**Provided data:**
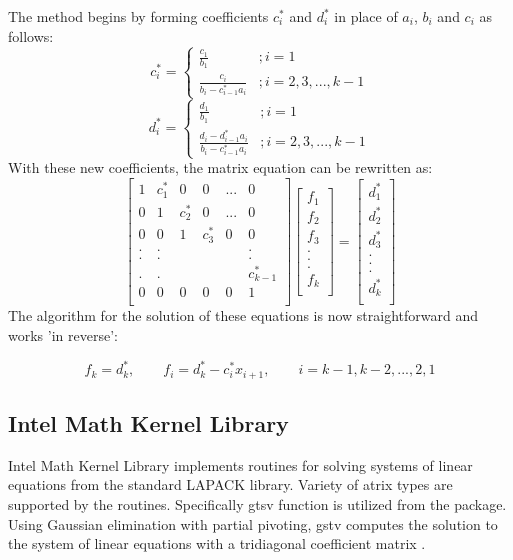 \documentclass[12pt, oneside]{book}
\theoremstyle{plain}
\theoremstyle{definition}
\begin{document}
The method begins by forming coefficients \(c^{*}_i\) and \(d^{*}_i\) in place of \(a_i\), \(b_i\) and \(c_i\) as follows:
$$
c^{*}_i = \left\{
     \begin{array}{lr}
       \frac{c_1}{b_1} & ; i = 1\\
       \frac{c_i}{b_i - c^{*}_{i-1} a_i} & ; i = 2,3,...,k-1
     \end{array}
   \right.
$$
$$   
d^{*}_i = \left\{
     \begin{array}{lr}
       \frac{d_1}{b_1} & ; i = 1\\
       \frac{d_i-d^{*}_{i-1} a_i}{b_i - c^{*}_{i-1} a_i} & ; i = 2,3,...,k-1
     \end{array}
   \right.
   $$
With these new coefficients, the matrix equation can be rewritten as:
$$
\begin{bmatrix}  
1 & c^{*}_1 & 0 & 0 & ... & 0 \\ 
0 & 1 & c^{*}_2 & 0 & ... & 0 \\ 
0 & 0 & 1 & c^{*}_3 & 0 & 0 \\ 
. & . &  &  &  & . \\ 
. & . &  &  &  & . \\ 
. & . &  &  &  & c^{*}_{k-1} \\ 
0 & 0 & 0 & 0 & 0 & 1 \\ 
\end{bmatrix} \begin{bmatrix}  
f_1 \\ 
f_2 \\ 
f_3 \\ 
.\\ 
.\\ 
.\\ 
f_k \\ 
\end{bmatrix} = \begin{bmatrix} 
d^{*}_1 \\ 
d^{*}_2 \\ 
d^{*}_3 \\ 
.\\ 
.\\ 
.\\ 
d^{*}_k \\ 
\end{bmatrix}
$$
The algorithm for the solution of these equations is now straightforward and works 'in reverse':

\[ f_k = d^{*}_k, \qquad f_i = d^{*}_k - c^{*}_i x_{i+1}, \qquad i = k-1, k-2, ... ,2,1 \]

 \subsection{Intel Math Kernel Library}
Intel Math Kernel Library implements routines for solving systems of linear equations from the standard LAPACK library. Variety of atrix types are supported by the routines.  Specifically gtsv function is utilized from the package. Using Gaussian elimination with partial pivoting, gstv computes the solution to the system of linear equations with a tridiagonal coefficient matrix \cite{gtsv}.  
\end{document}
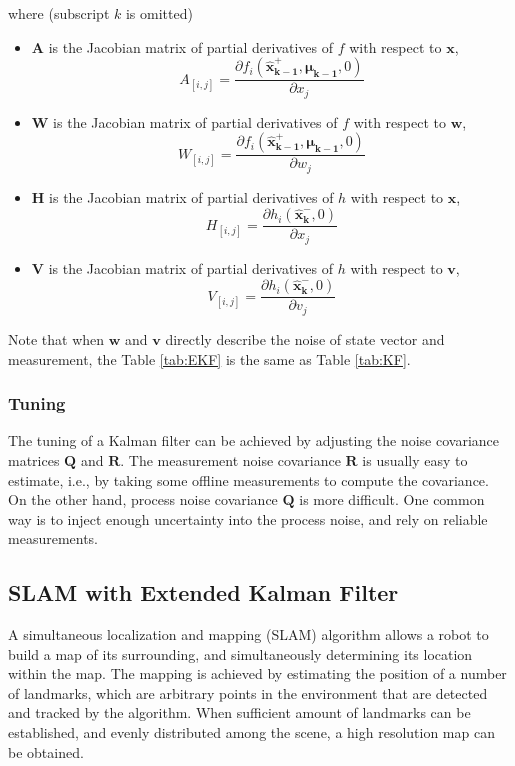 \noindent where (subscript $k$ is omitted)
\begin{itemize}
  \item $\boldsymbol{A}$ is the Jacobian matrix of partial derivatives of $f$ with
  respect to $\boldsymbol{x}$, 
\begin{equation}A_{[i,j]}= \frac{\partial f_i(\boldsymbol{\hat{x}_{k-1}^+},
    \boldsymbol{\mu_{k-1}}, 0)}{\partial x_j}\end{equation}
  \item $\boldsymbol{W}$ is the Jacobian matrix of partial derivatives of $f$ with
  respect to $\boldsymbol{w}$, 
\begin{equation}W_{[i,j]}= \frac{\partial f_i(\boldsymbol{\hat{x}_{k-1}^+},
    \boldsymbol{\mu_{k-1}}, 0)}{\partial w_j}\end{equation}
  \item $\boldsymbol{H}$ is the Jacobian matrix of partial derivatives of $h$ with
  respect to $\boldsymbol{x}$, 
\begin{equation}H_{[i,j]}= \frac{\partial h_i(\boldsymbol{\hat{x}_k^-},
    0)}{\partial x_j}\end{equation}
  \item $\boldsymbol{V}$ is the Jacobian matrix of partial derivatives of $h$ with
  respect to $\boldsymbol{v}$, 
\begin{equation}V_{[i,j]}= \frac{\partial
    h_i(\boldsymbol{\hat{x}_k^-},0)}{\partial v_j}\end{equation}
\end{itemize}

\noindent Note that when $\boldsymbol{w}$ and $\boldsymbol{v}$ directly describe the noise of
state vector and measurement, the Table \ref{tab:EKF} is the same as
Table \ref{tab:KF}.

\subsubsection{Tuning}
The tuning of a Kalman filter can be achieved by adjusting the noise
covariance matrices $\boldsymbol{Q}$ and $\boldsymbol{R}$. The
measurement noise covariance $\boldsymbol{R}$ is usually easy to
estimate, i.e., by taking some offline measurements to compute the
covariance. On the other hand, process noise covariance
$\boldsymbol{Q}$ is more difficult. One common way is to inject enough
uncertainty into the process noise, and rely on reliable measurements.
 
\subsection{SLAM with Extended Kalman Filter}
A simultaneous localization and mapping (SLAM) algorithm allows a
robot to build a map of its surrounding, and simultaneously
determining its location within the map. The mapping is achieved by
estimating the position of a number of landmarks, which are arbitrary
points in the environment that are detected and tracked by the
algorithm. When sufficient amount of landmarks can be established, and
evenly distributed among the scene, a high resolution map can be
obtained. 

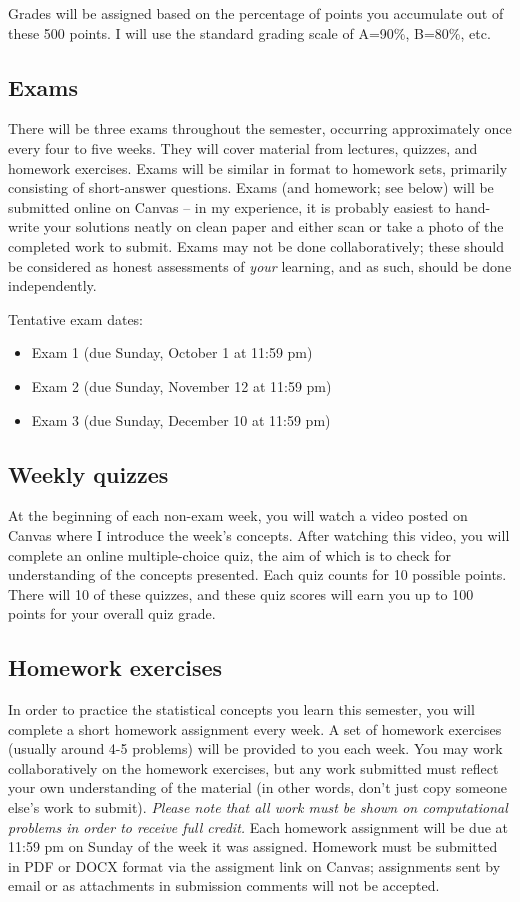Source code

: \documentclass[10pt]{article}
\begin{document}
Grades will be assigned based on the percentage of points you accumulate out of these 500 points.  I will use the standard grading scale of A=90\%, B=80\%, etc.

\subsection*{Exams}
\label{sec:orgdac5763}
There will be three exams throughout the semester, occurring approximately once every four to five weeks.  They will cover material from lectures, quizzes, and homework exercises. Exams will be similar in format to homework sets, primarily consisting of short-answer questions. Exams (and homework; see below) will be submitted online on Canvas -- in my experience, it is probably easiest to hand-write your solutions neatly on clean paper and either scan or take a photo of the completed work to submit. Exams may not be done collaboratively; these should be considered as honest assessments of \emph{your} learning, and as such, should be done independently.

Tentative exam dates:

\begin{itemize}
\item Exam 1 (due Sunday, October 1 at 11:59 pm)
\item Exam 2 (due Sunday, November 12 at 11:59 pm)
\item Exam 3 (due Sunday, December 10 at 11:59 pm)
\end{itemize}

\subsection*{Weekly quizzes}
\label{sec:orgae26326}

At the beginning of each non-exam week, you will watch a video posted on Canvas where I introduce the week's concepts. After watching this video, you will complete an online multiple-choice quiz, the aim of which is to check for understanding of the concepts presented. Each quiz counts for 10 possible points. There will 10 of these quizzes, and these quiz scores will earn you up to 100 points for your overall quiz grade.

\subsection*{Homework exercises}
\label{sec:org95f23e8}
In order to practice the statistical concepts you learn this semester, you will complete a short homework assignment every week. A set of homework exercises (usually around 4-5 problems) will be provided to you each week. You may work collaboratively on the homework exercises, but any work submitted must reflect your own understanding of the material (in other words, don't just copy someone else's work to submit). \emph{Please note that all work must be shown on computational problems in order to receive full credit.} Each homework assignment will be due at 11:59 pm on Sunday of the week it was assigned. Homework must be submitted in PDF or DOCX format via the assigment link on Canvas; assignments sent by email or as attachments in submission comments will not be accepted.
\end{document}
--
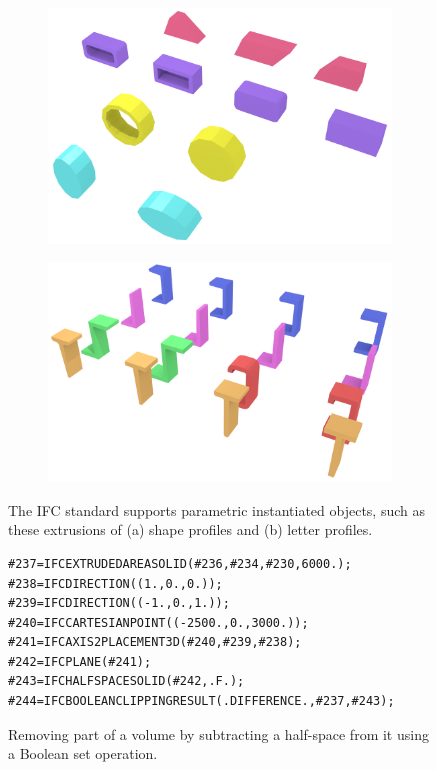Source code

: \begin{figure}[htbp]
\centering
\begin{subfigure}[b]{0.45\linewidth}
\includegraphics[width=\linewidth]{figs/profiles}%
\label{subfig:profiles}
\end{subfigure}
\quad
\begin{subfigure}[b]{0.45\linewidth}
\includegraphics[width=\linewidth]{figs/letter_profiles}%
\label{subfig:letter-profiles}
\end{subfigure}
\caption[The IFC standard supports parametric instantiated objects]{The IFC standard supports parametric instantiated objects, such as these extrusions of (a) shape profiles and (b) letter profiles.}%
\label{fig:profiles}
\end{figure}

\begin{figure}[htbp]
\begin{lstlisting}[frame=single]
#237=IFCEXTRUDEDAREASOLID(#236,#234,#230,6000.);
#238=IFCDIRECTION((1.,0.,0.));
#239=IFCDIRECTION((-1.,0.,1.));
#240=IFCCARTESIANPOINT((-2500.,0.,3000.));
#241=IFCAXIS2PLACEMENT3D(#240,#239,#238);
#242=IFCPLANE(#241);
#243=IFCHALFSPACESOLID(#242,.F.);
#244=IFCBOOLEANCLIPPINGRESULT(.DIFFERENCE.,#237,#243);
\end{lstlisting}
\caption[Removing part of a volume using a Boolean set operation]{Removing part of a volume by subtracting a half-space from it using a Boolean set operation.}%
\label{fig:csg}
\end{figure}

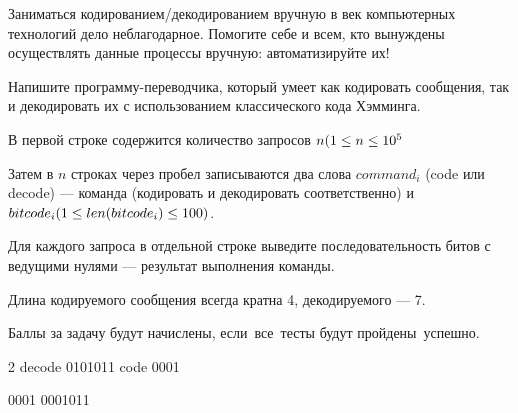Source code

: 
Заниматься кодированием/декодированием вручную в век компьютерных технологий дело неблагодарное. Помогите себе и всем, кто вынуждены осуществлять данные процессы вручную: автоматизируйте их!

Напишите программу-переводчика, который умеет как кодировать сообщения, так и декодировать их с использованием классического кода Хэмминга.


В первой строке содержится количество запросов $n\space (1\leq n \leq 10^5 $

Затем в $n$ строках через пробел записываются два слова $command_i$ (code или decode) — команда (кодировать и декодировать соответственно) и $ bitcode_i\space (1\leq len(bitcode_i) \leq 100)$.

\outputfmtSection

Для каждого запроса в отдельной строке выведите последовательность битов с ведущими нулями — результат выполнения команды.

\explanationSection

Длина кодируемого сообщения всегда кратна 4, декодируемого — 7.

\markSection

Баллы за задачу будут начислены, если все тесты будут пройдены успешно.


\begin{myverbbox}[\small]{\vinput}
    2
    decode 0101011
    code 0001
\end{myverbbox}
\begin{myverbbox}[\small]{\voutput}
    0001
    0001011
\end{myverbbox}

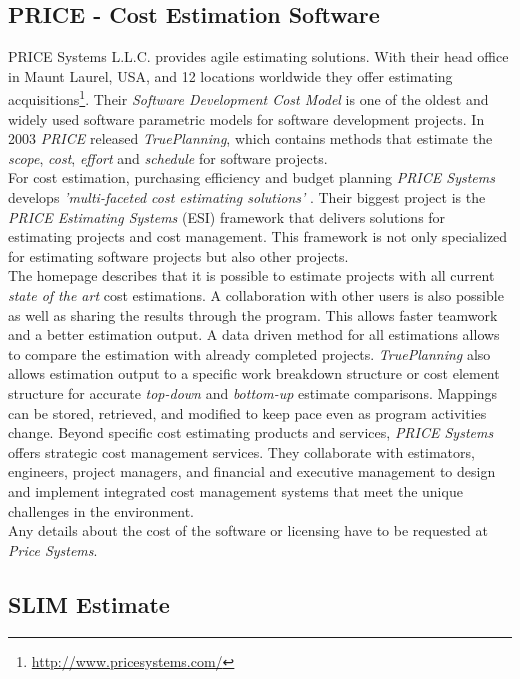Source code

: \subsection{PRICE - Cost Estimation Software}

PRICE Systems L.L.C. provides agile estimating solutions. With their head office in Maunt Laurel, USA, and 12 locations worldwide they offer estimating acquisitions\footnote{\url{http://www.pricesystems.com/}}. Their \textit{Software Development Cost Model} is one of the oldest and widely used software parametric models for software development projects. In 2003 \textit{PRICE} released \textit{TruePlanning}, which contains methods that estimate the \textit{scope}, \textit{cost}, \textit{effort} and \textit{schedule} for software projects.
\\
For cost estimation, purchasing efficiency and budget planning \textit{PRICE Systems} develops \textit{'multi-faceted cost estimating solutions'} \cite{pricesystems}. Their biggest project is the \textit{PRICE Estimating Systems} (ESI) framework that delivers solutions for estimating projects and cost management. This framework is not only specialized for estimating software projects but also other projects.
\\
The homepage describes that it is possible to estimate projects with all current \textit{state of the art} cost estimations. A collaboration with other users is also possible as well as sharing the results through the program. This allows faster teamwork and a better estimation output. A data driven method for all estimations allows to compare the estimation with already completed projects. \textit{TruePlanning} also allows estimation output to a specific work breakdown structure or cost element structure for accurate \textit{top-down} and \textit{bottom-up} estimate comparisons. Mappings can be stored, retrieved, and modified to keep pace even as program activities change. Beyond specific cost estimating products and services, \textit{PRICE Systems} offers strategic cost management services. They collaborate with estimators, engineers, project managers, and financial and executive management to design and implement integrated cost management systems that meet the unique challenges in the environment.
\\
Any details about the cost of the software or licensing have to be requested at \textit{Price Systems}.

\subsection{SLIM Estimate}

**Description of the task:**
Each line of the data above that contains the word "state" counts once; report the total and add nothing.

**Result for this exercise:**
2